Conrad III (1093 or 1094 – February 15, 1152) of the Hohenstaufen Dynasty was from 1116 to 1120 Duke of Franconia, from 1127 to 1135 anti-king of the Romans of his predecessor Emperor Lothair III, and from March 7, 1138 until his death in 1152 he held the King of the Romans in the Holy Roman Empire.

He was the son of Duke Friedrich I of Swabia and Agnes of Waiblingen, a daughter of the Salian Emperor Heinrich IV and Bertha of Savoy, a daughter of Otto, Count of Savoy and his wife Adelaide of Susa.

Conrad’s father took advantage of the conflict between Emperor Heinrich IV and the Swabian Duke Rudolph of Rheinfelden during the Investiture Controversy. When Rudolph had himself elected German anti-king at Forchheim in 1077, Friedrich of Hohenstaufen remained loyal to the royal crown and in 1079 was vested with the Duchy of Swabia by Emperor Heinrich IV, including an engagement with the king’s minor daughter Agnes.

Friedrich of Hohenstaufen, Duke of Swabia died in 1105, leaving two sons, Conrad and his elder brother Duke Friedrich II of Swabia who inherited the Swabian ducal title. Their mother entered into a second marriage with Margrave Leopold III of Austria, of the House of Babenberg.

In 1105, Heinrich IV, Holy Roman Emperor since 1084, was overthrown and abdicated in favor of his by his son who became Emperor Heinrich V, and he was Conrad’s uncle.

Emperor Heinrich V prepared for his second campaign to Italy upon the death of Margravine Matilda of Tuscany, and in 1116 he appointed Conrad as Duke of Franconia. Conrad was marked out to act as Regent for Germany, together with his elder brother, Duke Friedrich II of Swabia.

At the death of Heinrich V in 1125, Conrad unsuccessfully supported his younger brother Duke Friedrich II for the Kingship of the Romans-Germany. Duke Friedrich II was placed under a ban and Conrad was deprived of Franconia and the Kingdom of Burgundy, of which he was rector. With the support of the imperial cities, Swabia, and the Duchy of Austria, Conrad was elected anti-king of the Romans at Nuremberg in December 1127.

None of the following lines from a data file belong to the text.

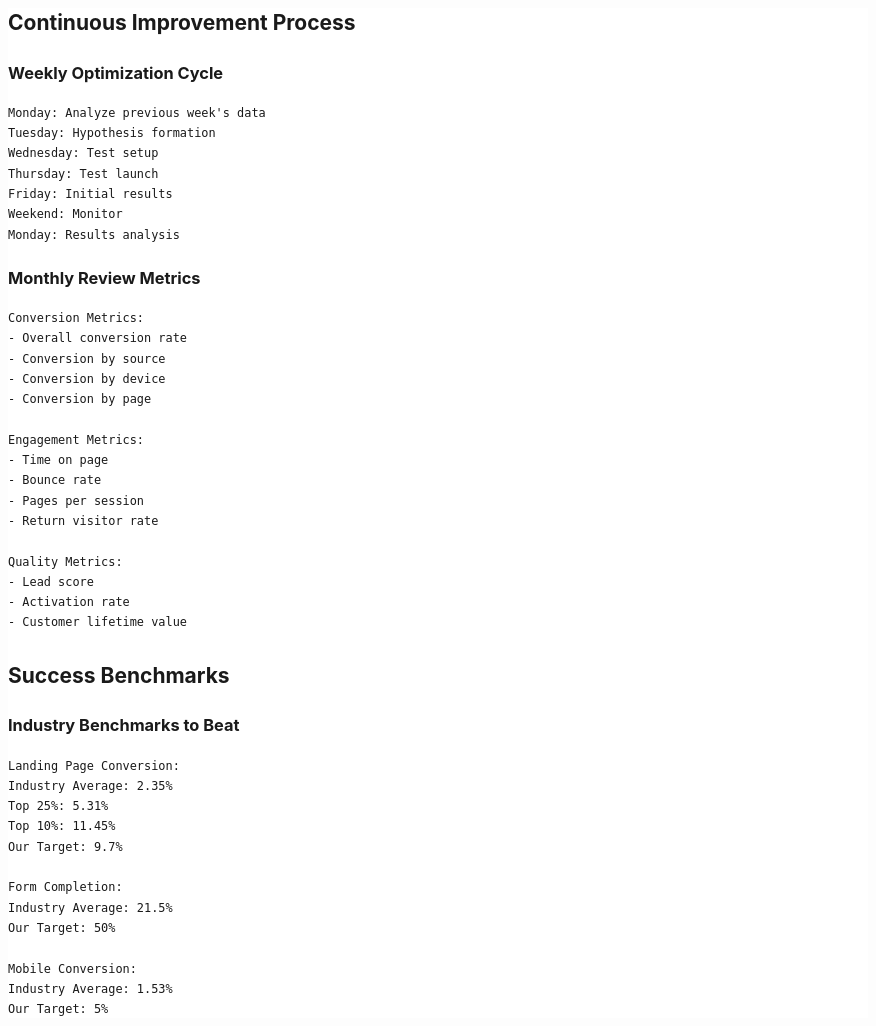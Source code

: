 ## Continuous Improvement Process

### Weekly Optimization Cycle
```
Monday: Analyze previous week's data
Tuesday: Hypothesis formation
Wednesday: Test setup
Thursday: Test launch
Friday: Initial results
Weekend: Monitor
Monday: Results analysis
```

### Monthly Review Metrics
```
Conversion Metrics:
- Overall conversion rate
- Conversion by source
- Conversion by device
- Conversion by page

Engagement Metrics:
- Time on page
- Bounce rate
- Pages per session
- Return visitor rate

Quality Metrics:
- Lead score
- Activation rate
- Customer lifetime value
```

## Success Benchmarks

### Industry Benchmarks to Beat
```
Landing Page Conversion:
Industry Average: 2.35%
Top 25%: 5.31%
Top 10%: 11.45%
Our Target: 9.7%

Form Completion:
Industry Average: 21.5%
Our Target: 50%

Mobile Conversion:
Industry Average: 1.53%
Our Target: 5%
```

Conrad quickly crossed the Alps to be crowned King of Italy by Anselmo della Pusterla, Archbishop of Milan, in the village of Monza. Over the next two years, he failed to achieve anything in Italy, however, and returned to Germany in 1130, after Nuremberg and Speyer, two strong cities that supported him, fell to Emperor Lothair III in 1129.

Conrad continued in Emperor Lothair III’s opposition, but he and his brother, Duke Friedrich II were forced to acknowledge Lothair as Emperor in 1135, during which time Conrad relinquished his title as King of Italy. After this they were pardoned and could take again possession of their lands.